At the end of March 2020, the GSMA published the State of the Industry Report on Mobile Money 2019*. The document addresses the trends and initiatives of the mobile money industry that generate better benefits for society and make it possible to move a step closer to a digital future. We hereby share some of the main aspects and data that we consider important to highlight.
The report points out that 2019 marked a key milestone for mobile money, with more than 1 billion accounts registered worldwide. This is valued as a tremendous achievement for an industry that is just over a decade old.
“Total transaction values grew by 20 per cent, reaching $690 billion in 2019, which means the industry is now processing close to $2 billion a day”, the report reads. GSMA forecasts that in 2023 more than $1 trillion will be transacted via mobile platforms annually, with over $2.8 billion a day.
Mobile money, which was originally used in a few markets, has become a global phenomenon. “With 290 live services across 95 countries,” as GSMA explains, this means of payment is entering the mainstream in most markets where access to financial services is limited.
“Mobile money services are available in 96 per cent of countries where less than a third of the population have an account at a formal financial institution.” “In most low-income countries, the path to financial inclusion is primarily through mobile money.”
“For the first time in 2019, digital transactions represented the majority of mobile money flows, and more value is circulating in the mobile money system than exiting”, states Mats Granryd, GSMA Director General. “The total value in circulation (P2P and merchant payments) reached $22 billion in December 2019, more than doubling over the past two years and significantly surpassing the total value of outgoing transactions ($18 billion)”.
The ratio of digital to cash-based transactions has increased by nearly 50 per cent over the past 3 years. This figure shows how every year digital transactions are adopted by more and more people as part of their daily life.

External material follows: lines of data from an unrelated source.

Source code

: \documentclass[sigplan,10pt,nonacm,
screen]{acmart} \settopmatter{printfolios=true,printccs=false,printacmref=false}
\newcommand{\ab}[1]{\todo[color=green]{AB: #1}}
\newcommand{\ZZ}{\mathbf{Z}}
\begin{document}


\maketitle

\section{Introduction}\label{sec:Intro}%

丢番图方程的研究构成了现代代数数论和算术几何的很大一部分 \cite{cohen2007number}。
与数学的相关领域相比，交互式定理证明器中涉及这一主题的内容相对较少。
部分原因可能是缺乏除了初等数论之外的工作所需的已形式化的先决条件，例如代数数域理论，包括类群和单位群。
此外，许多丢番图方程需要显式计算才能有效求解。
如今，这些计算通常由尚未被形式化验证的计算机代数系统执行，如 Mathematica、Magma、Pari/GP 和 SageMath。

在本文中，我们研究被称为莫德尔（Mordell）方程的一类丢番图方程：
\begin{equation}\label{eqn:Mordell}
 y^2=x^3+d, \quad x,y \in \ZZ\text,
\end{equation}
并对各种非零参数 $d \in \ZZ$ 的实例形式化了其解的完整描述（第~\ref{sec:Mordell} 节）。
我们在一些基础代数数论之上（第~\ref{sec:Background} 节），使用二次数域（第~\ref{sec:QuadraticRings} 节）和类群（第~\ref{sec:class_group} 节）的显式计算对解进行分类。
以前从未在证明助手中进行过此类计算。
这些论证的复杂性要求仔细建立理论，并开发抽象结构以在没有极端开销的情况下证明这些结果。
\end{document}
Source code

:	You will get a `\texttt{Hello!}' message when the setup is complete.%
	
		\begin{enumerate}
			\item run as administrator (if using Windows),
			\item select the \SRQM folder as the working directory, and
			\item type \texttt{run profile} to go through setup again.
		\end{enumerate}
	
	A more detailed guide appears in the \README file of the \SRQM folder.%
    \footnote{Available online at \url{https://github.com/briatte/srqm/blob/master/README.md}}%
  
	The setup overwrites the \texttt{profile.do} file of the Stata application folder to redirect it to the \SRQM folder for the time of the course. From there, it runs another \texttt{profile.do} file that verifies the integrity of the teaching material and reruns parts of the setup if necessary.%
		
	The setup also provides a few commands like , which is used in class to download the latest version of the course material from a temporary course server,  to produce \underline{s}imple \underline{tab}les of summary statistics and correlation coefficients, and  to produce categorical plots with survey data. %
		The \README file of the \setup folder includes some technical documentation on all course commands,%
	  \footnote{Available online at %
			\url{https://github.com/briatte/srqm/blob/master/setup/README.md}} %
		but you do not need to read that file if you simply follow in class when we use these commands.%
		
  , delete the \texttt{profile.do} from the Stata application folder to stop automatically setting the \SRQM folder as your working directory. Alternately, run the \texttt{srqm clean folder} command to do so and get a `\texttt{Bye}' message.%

In 2019, customers used their mobile money accounts more often and as part of their daily activities, signalling that the confidence in the system has increased. At the end of the year, 372 million accounts (35.8 percent of all registered mobile money accounts) were actively used on a 90-day basis, and 70 percent of these ,on a 30-day basis (the latter being than 261 million accounts).
According to the GSMA report, “the mobile money industry has created opportunities for entrepreneurs in emerging markets to become agents. The number of agent outlets has almost tripled over the past five years, and the reach of a mobile money agent is now 7 times that of ATMs and 20 times that of bank branches”.
In rural and similar areas, mobile money agents have had a positive and transformative impact towards financial inclusión.
In addition, agents benefit from a substantial increase in their monthly income, thanks to commissions. Since most of thems operate a micro-retail business in addition to their mobile money one, they use that reliable and stable income to improve or distribute costs among their businesses. This demonstrates the contribution of the mobile money industry, both direct and indirect, towards new income creation.
International mobile financial services and APIs integration with organizations such as government agencies, online businesses and local entrepreneurs, have made it possible, in 50 percent of the markets (48 out of 95), for customers to transfer money between accounts of different providers or with other players of the financial system.
In this context, international remittances have increased significantly: $7.3 billion were processed in 2019, compared to $5.5 billion in 2018.
Mobile-to-bank interoperability and the value of transactions from bank-to-mobile-money account also increased compared to previous years. This suggests that mobile money is complementing the formal banking sector while also meeting the needs of entirely new customer segments, including those traditionally cash-reliant and unbaked.
This report shows the progress that has been made so far and the potential that mobile money has for the development of society in various aspects. More women are using financial services, low-income households are accessing essential utility services and smallholder farmers are getting paid more quickly and conveniently. Meanwhile, millions of migrants and their families are experiencing the life-changing benefits of faster, safer and cheaper international remittances and humanitarian cash assistance is being delivered more thoughtfully to those in crisis situations. “Mobile money is helping millions meet their basic daily needs and improve their livelihood”, according to Ruan Swanepoel, Head of Mobile Money, GSMA.
*This report is published every year by the Mobile Money Programme of the GSMA, which objective is to work for the acceleration of the development of the mobile money ecosystem for the unbanked.